As you can see, the first query picked up all of the rules for the mailbox, the domain within which the mailbox exists, and the system-wide rules, all in a single query. (The other two queries are shown as examples of how to look at just the "domain and system" rules, or just the "system" rules. This is how the index.cgi script builds the list when the focus is set to a domain or to the system.)

Once I figured out how to store the data in such a way that the database engine would select the rules for each message, I was able to re-use some of the functions from the original script, and write a new "main" function which queried the rules for the recipient, and then processed the rules from the database results.

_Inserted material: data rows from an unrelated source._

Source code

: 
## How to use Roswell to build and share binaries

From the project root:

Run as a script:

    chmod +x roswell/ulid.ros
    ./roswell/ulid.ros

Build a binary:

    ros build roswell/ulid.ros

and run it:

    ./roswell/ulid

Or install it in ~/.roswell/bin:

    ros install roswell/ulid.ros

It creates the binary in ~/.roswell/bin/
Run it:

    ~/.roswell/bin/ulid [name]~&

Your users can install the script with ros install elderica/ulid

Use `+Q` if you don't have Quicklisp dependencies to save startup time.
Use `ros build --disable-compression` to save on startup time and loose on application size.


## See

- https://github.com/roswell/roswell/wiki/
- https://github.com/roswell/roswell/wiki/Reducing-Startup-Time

Once the processing script was written and working, it ended up being very easy to convert the rules which had been encoded into that original Perl script into the equivalent database records. Once I did this, I switched over to the new script. The clients never knew the difference, and when they called up wanting rule changes, I was able to do them in a few minutes rather than an hour and a half.

After a few weeks of letting it run and watching the logs to sure it didn't break anything, I started working on the beginning of the web interface, but then I suddenly found a full-time job which took up all of my time (and ended up being so stressful that it contributed to a heart attack. True story.)

The web interface idea sat "on hold" for a few years, and then last month (2012-06) the year-long contracting job I had been on ended, and I had enough free time (and mental clarity) to finish the web interface. Plus, while working on the web interface and documentation, I added some things which I hadn't originally thought of, such as:

The system described here is the one I'm actually using on my own server. The tarballs I offer for download on this site are produced from the actual scripts in place on my live web server.


2012-08-20 Niamh Holding pointing out an interesting issue... If a recipient address has a "-" character in it, and qmail is also using "-" as the separator charcter for extension addresses, it can cause problems. I need to look into this.

In addition, I just noticed that when I wrote rcptcheck.pl, I have the "-" character hard-coded into the script. That needs to be fixed, but it won't happen today (I'm in the middle of packing up for a move.)